Pi Bot plays with Pixel Bender at FlashCamp

Having arrived in SF for a few months, I split my first weekend between O'Reillys esteemed Irish Bar and the FlashCamp over at Adobe Town Hall. In possession of a fresh promo copy of Flash CS4, myself and Pi Bot decided to get acquainted with the Pixel Bender Toolkit.

Rubbish editor aside, the general flow of writing Pixel Bender kernels comes easily.  At heart, you're writing a blob of C code that gets fired once for every pixel in your destination image.  Having fathomed that my code would be evaluating every pixel in turn, it occurred to me a nice introductory exercise might be to build a cellular automaton. This in mind, I decided to tip my hat to Wright and Eno have a crack at the good old Game of Life.

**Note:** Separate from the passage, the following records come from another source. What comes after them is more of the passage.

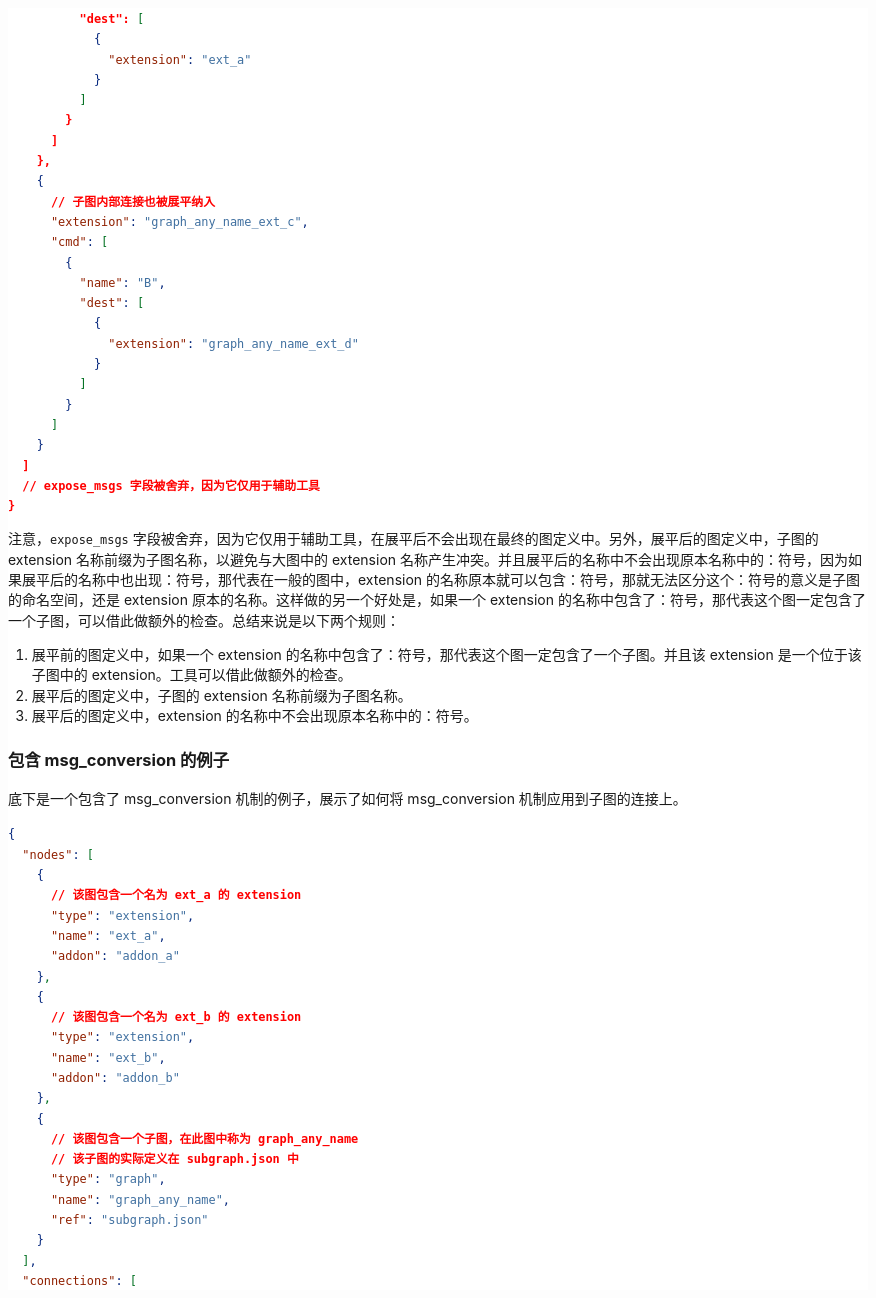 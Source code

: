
 ```json
          "dest": [
            {
              "extension": "ext_a"
            }
          ]
        }
      ]
    },
    {
      // 子图内部连接也被展平纳入
      "extension": "graph_any_name_ext_c",
      "cmd": [
        {
          "name": "B",
          "dest": [
            {
              "extension": "graph_any_name_ext_d"
            }
          ]
        }
      ]
    }
  ]
  // expose_msgs 字段被舍弃，因为它仅用于辅助工具
}
```

注意，`expose_msgs` 字段被舍弃，因为它仅用于辅助工具，在展平后不会出现在最终的图定义中。另外，展平后的图定义中，子图的 extension 名称前缀为子图名称，以避免与大图中的 extension 名称产生冲突。并且展平后的名称中不会出现原本名称中的：符号，因为如果展平后的名称中也出现：符号，那代表在一般的图中，extension 的名称原本就可以包含：符号，那就无法区分这个：符号的意义是子图的命名空间，还是 extension 原本的名称。这样做的另一个好处是，如果一个 extension 的名称中包含了：符号，那代表这个图一定包含了一个子图，可以借此做额外的检查。总结来说是以下两个规则：

1. 展平前的图定义中，如果一个 extension 的名称中包含了：符号，那代表这个图一定包含了一个子图。并且该 extension 是一个位于该子图中的 extension。工具可以借此做额外的检查。
2. 展平后的图定义中，子图的 extension 名称前缀为子图名称。
3. 展平后的图定义中，extension 的名称中不会出现原本名称中的：符号。

### 包含 msg_conversion 的例子

底下是一个包含了 msg_conversion 机制的例子，展示了如何将 msg_conversion 机制应用到子图的连接上。

```json
{
  "nodes": [
    {
      // 该图包含一个名为 ext_a 的 extension
      "type": "extension",
      "name": "ext_a",
      "addon": "addon_a"
    },
    {
      // 该图包含一个名为 ext_b 的 extension
      "type": "extension",
      "name": "ext_b",
      "addon": "addon_b"
    },
    {
      // 该图包含一个子图，在此图中称为 graph_any_name
      // 该子图的实际定义在 subgraph.json 中
      "type": "graph",
      "name": "graph_any_name",
      "ref": "subgraph.json"
    }
  ],
  "connections": [
```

Aside from learning how to plumb in kernels to AS3 projects using an directive, this challenge was over very quickly. An internet search revealed that someone else had got there first. Hump.

O'Reillys

Inspiration came a little later whilst catching up with Paul and the gang over corned beef quesadillas at O'Reilly's.  What if the simulation ran backwards so that the cells converged in a fixed pattern? Sunday never provided enough time to find out, but subsequent twiddling with pre-generation to a bitmap cache produced a masked image rotator type thing, complete with elliptical Hofstadter references. Not everyone's pint of Guinness, but kept me amused all the same.